Dataset entries:
**********

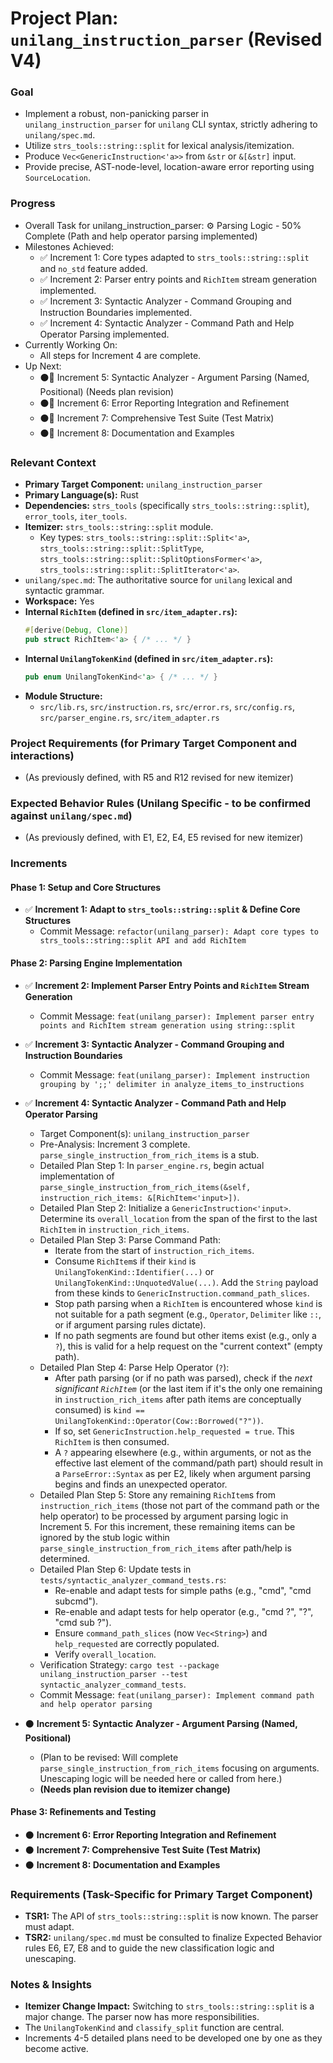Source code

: # Project Plan: `unilang_instruction_parser` (Revised V4)

### Goal
*   Implement a robust, non-panicking parser in `unilang_instruction_parser` for `unilang` CLI syntax, strictly adhering to `unilang/spec.md`.
*   Utilize `strs_tools::string::split` for lexical analysis/itemization.
*   Produce `Vec<GenericInstruction<'a>>` from `&str` or `&[&str]` input.
*   Provide precise, AST-node-level, location-aware error reporting using `SourceLocation`.

### Progress
*   Overall Task for unilang_instruction_parser: ⚙️ Parsing Logic - 50% Complete (Path and help operator parsing implemented)
*   Milestones Achieved:
    *   ✅ Increment 1: Core types adapted to `strs_tools::string::split` and `no_std` feature added.
    *   ✅ Increment 2: Parser entry points and `RichItem` stream generation implemented.
    *   ✅ Increment 3: Syntactic Analyzer - Command Grouping and Instruction Boundaries implemented.
    *   ✅ Increment 4: Syntactic Analyzer - Command Path and Help Operator Parsing implemented.
*   Currently Working On:
    *   All steps for Increment 4 are complete.
*   Up Next:
    *   ⚫🚀 Increment 5: Syntactic Analyzer - Argument Parsing (Named, Positional) (Needs plan revision)
    *   ⚫🚀 Increment 6: Error Reporting Integration and Refinement
    *   ⚫🚀 Increment 7: Comprehensive Test Suite (Test Matrix)
    *   ⚫🚀 Increment 8: Documentation and Examples

### Relevant Context
*   **Primary Target Component:** `unilang_instruction_parser`
*   **Primary Language(s):** Rust
*   **Dependencies:** `strs_tools` (specifically `strs_tools::string::split`), `error_tools`, `iter_tools`.
*   **Itemizer:** `strs_tools::string::split` module.
    *   Key types: `strs_tools::string::split::Split<'a>`, `strs_tools::string::split::SplitType`, `strs_tools::string::split::SplitOptionsFormer<'a>`, `strs_tools::string::split::SplitIterator<'a>`.
*   `unilang/spec.md`: The authoritative source for `unilang` lexical and syntactic grammar.
*   **Workspace:** Yes
*   **Internal `RichItem` (defined in `src/item_adapter.rs`):**
    ```rust
    #[derive(Debug, Clone)]
    pub struct RichItem<'a> { /* ... */ }
    ```
*   **Internal `UnilangTokenKind` (defined in `src/item_adapter.rs`):**
    ```rust
    pub enum UnilangTokenKind<'a> { /* ... */ }
    ```
*   **Module Structure:**
    *   `src/lib.rs`, `src/instruction.rs`, `src/error.rs`, `src/config.rs`, `src/parser_engine.rs`, `src/item_adapter.rs`

### Project Requirements (for Primary Target Component and interactions)
*   (As previously defined, with R5 and R12 revised for new itemizer)

### Expected Behavior Rules (Unilang Specific - to be confirmed against `unilang/spec.md`)
*   (As previously defined, with E1, E2, E4, E5 revised for new itemizer)

### Increments

#### Phase 1: Setup and Core Structures

*   ✅ **Increment 1: Adapt to `strs_tools::string::split` & Define Core Structures**
    *   Commit Message: `refactor(unilang_parser): Adapt core types to strs_tools::string::split API and add RichItem`

#### Phase 2: Parsing Engine Implementation

*   ✅ **Increment 2: Implement Parser Entry Points and `RichItem` Stream Generation**
    *   Commit Message: `feat(unilang_parser): Implement parser entry points and RichItem stream generation using string::split`

*   ✅ **Increment 3: Syntactic Analyzer - Command Grouping and Instruction Boundaries**
    *   Commit Message: `feat(unilang_parser): Implement instruction grouping by ';;' delimiter in analyze_items_to_instructions`

*   ✅ **Increment 4: Syntactic Analyzer - Command Path and Help Operator Parsing**
    *   Target Component(s): `unilang_instruction_parser`
    *   Pre-Analysis: Increment 3 complete. `parse_single_instruction_from_rich_items` is a stub.
    *   Detailed Plan Step 1: In `parser_engine.rs`, begin actual implementation of `parse_single_instruction_from_rich_items(&self, instruction_rich_items: &[RichItem<'input>])`.
    *   Detailed Plan Step 2: Initialize a `GenericInstruction<'input>`. Determine its `overall_location` from the span of the first to the last `RichItem` in `instruction_rich_items`.
    *   Detailed Plan Step 3: Parse Command Path:
        *   Iterate from the start of `instruction_rich_items`.
        *   Consume `RichItem`s if their `kind` is `UnilangTokenKind::Identifier(...)` or `UnilangTokenKind::UnquotedValue(...)`. Add the `String` payload from these kinds to `GenericInstruction.command_path_slices`.
        *   Stop path parsing when a `RichItem` is encountered whose `kind` is not suitable for a path segment (e.g., `Operator`, `Delimiter` like `::`, or if argument parsing rules dictate).
        *   If no path segments are found but other items exist (e.g., only a `?`), this is valid for a help request on the "current context" (empty path).
    *   Detailed Plan Step 4: Parse Help Operator (`?`):
        *   After path parsing (or if no path was parsed), check if the *next significant `RichItem`* (or the last item if it's the only one remaining in `instruction_rich_items` after path items are conceptually consumed) is `kind == UnilangTokenKind::Operator(Cow::Borrowed("?"))`.
        *   If so, set `GenericInstruction.help_requested = true`. This `RichItem` is then consumed.
        *   A `?` appearing elsewhere (e.g., within arguments, or not as the effective last element of the command/path part) should result in a `ParseError::Syntax` as per E2, likely when argument parsing begins and finds an unexpected operator.
    *   Detailed Plan Step 5: Store any remaining `RichItem`s from `instruction_rich_items` (those not part of the command path or the help operator) to be processed by argument parsing logic in Increment 5. For this increment, these remaining items can be ignored by the stub logic within `parse_single_instruction_from_rich_items` after path/help is determined.
    *   Detailed Plan Step 6: Update tests in `tests/syntactic_analyzer_command_tests.rs`:
        *   Re-enable and adapt tests for simple paths (e.g., "cmd", "cmd subcmd").
        *   Re-enable and adapt tests for help operator (e.g., "cmd ?", "?", "cmd sub ?").
        *   Ensure `command_path_slices` (now `Vec<String>`) and `help_requested` are correctly populated.
        *   Verify `overall_location`.
    *   Verification Strategy: `cargo test --package unilang_instruction_parser --test syntactic_analyzer_command_tests`.
    *   Commit Message: `feat(unilang_parser): Implement command path and help operator parsing`

*   ⚫ **Increment 5: Syntactic Analyzer - Argument Parsing (Named, Positional)**
    *   (Plan to be revised: Will complete `parse_single_instruction_from_rich_items` focusing on arguments. Unescaping logic will be needed here or called from here.)
    *   **(Needs plan revision due to itemizer change)**

#### Phase 3: Refinements and Testing
*   ⚫ **Increment 6: Error Reporting Integration and Refinement**
*   ⚫ **Increment 7: Comprehensive Test Suite (Test Matrix)**
*   ⚫ **Increment 8: Documentation and Examples**

### Requirements (Task-Specific for Primary Target Component)
*   **TSR1:** The API of `strs_tools::string::split` is now known. The parser must adapt.
*   **TSR2:** `unilang/spec.md` must be consulted to finalize Expected Behavior rules E6, E7, E8 and to guide the new classification logic and unescaping.

### Notes & Insights
*   **Itemizer Change Impact:** Switching to `strs_tools::string::split` is a major change. The parser now has more responsibilities.
*   The `UnilangTokenKind` and `classify_split` function are central.
*   Increments 4-5 detailed plans need to be developed one by one as they become active.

**********

◆ Work item
Take the records above from their first line through the line with "for lexical analysis/itemization." and set those lines down word for word, minus the pictures.

◆ Solution for this task
Source code

: # Project Plan: `unilang_instruction_parser` (Revised V4)

### Goal
*   Implement a robust, non-panicking parser in `unilang_instruction_parser` for `unilang` CLI syntax, strictly adhering to `unilang/spec.md`.
*   Utilize `strs_tools::string::split` for lexical analysis/itemization.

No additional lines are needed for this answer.